+++ EXERCISE MATERIALS +++
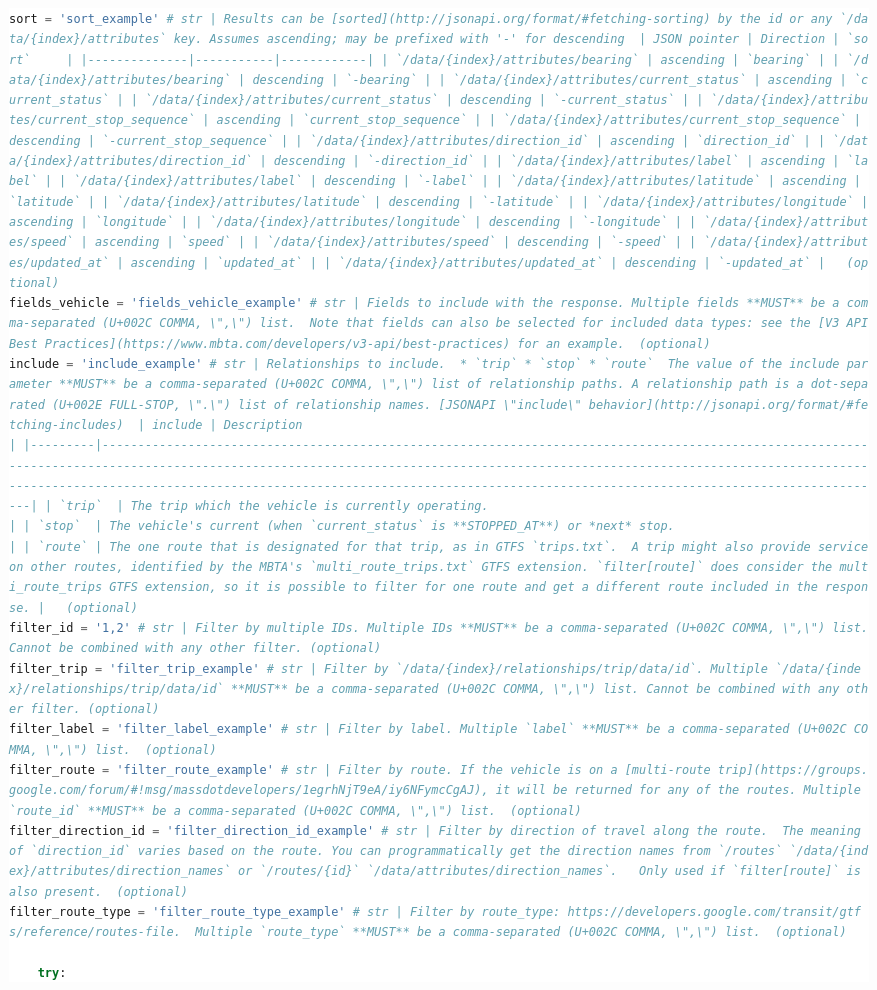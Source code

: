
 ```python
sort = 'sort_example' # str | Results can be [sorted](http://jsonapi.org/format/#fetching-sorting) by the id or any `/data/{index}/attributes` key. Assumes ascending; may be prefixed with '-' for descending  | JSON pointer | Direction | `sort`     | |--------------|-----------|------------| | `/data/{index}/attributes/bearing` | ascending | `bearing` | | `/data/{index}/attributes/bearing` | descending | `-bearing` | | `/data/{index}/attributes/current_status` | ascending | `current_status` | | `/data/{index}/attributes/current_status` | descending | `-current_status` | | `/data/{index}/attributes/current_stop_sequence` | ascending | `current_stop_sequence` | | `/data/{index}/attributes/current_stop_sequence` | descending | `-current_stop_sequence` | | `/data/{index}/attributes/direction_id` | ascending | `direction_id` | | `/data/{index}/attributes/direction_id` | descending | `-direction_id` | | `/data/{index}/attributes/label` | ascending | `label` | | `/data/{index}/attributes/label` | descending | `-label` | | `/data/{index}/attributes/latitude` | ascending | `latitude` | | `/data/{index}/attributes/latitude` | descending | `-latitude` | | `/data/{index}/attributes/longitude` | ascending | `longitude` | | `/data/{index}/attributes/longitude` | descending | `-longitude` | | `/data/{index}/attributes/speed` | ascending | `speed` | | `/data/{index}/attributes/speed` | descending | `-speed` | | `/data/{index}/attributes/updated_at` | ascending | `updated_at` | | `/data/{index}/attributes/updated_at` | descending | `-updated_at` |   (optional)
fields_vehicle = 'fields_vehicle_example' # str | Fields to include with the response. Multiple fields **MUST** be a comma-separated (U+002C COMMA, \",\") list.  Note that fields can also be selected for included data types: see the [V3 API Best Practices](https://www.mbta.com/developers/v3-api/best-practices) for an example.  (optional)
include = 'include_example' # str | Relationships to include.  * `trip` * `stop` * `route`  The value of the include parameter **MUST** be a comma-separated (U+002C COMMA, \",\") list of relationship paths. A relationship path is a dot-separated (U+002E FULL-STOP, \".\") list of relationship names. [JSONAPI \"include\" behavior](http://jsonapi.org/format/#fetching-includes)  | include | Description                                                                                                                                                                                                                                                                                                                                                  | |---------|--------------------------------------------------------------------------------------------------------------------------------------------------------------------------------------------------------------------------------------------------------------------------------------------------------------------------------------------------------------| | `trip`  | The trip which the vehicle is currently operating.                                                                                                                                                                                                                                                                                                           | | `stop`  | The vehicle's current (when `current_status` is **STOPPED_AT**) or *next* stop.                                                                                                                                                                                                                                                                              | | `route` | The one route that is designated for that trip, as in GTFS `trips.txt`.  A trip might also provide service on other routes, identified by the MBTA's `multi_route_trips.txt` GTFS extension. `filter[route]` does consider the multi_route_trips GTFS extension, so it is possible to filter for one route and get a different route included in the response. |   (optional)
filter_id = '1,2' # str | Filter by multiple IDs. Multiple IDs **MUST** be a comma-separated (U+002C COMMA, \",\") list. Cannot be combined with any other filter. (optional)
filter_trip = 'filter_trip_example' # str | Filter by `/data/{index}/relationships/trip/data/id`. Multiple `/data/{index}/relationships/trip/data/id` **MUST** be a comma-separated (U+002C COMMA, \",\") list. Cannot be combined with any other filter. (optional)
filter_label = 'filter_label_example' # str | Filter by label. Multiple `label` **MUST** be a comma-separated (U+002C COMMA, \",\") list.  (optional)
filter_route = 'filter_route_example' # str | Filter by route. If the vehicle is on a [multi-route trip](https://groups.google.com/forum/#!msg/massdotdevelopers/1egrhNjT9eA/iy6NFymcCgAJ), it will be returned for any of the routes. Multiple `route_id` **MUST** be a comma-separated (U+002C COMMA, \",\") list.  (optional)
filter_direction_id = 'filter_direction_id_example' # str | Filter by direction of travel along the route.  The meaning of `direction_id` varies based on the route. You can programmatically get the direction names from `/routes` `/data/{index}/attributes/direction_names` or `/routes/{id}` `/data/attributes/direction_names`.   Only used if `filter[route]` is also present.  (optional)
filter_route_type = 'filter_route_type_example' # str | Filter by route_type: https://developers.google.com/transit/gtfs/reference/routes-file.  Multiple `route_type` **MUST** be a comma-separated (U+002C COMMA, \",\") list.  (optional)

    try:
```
+++
**ASSIGNMENT**
If a line in the records above contains the word "Cannot", copy it.

**FINISHED TASK**
filter_id = '1,2' # str | Filter by multiple IDs. Multiple IDs **MUST** be a comma-separated (U+002C COMMA, \",\") list. Cannot be combined with any other filter. (optional)
filter_trip = 'filter_trip_example' # str | Filter by `/data/{index}/relationships/trip/data/id`. Multiple `/data/{index}/relationships/trip/data/id` **MUST** be a comma-separated (U+002C COMMA, \",\") list. Cannot be combined with any other filter. (optional)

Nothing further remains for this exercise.